Rendered images with source text:

━━━━━━━━━━━━━━━━━━━━━━━━━━━━━━

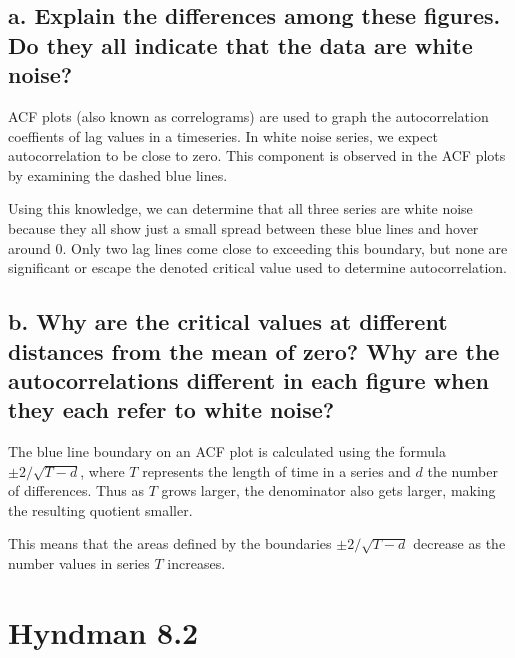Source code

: \documentclass[openany]{book}
\begin{document}
\hypertarget{a.-explain-the-differences-among-these-figures.-do-they-all-indicate-that-the-data-are-white-noise}{%
\subsection{a. Explain the differences among these figures. Do they all indicate that the data are white noise?}\label{a.-explain-the-differences-among-these-figures.-do-they-all-indicate-that-the-data-are-white-noise}}

ACF plots (also known as correlograms) are used to graph the autocorrelation coeffients of lag values in a timeseries. In white noise series, we expect autocorrelation to be close to zero. This component is observed in the ACF plots by examining the dashed blue lines.

Using this knowledge, we can determine that all three series are white noise because they all show just a small spread between these blue lines and hover around 0. Only two lag lines come close to exceeding this boundary, but none are significant or escape the denoted critical value used to determine autocorrelation.

\hypertarget{b.-why-are-the-critical-values-at-different-distances-from-the-mean-of-zero-why-are-the-autocorrelations-different-in-each-figure-when-they-each-refer-to-white-noise}{%
\subsection{b. Why are the critical values at different distances from the mean of zero? Why are the autocorrelations different in each figure when they each refer to white noise?}\label{b.-why-are-the-critical-values-at-different-distances-from-the-mean-of-zero-why-are-the-autocorrelations-different-in-each-figure-when-they-each-refer-to-white-noise}}

The blue line boundary on an ACF plot is calculated using the formula \(\pm 2 / \sqrt{T-d}\), where \(T\) represents the length of time in a series and \(d\) the number of differences. Thus as \(T\) grows larger, the denominator also gets larger, making the resulting quotient smaller.

This means that the areas defined by the boundaries \(\pm 2 / \sqrt{T-d}\) decrease as the number values in series \(T\) increases.

\hypertarget{hyndman-8.2}{%
\section{Hyndman 8.2}\label{hyndman-8.2}}
\end{document}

━━━━━━━━━━━━━━━━━━━━━━━━━━━━━━

Directions for this task: Above are the records; transcribe them exactly without the pictures.

Written solution:
Source code

: \documentclass[openany]{book}
\begin{document}
\hypertarget{a.-explain-the-differences-among-these-figures.-do-they-all-indicate-that-the-data-are-white-noise}{%
\subsection{a. Explain the differences among these figures. Do they all indicate that the data are white noise?}\label{a.-explain-the-differences-among-these-figures.-do-they-all-indicate-that-the-data-are-white-noise}}

ACF plots (also known as correlograms) are used to graph the autocorrelation coeffients of lag values in a timeseries. In white noise series, we expect autocorrelation to be close to zero. This component is observed in the ACF plots by examining the dashed blue lines.

Using this knowledge, we can determine that all three series are white noise because they all show just a small spread between these blue lines and hover around 0. Only two lag lines come close to exceeding this boundary, but none are significant or escape the denoted critical value used to determine autocorrelation.

\hypertarget{b.-why-are-the-critical-values-at-different-distances-from-the-mean-of-zero-why-are-the-autocorrelations-different-in-each-figure-when-they-each-refer-to-white-noise}{%
\subsection{b. Why are the critical values at different distances from the mean of zero? Why are the autocorrelations different in each figure when they each refer to white noise?}\label{b.-why-are-the-critical-values-at-different-distances-from-the-mean-of-zero-why-are-the-autocorrelations-different-in-each-figure-when-they-each-refer-to-white-noise}}

The blue line boundary on an ACF plot is calculated using the formula \(\pm 2 / \sqrt{T-d}\), where \(T\) represents the length of time in a series and \(d\) the number of differences. Thus as \(T\) grows larger, the denominator also gets larger, making the resulting quotient smaller.

This means that the areas defined by the boundaries \(\pm 2 / \sqrt{T-d}\) decrease as the number values in series \(T\) increases.

\hypertarget{hyndman-8.2}{%
\section{Hyndman 8.2}\label{hyndman-8.2}}
\end{document}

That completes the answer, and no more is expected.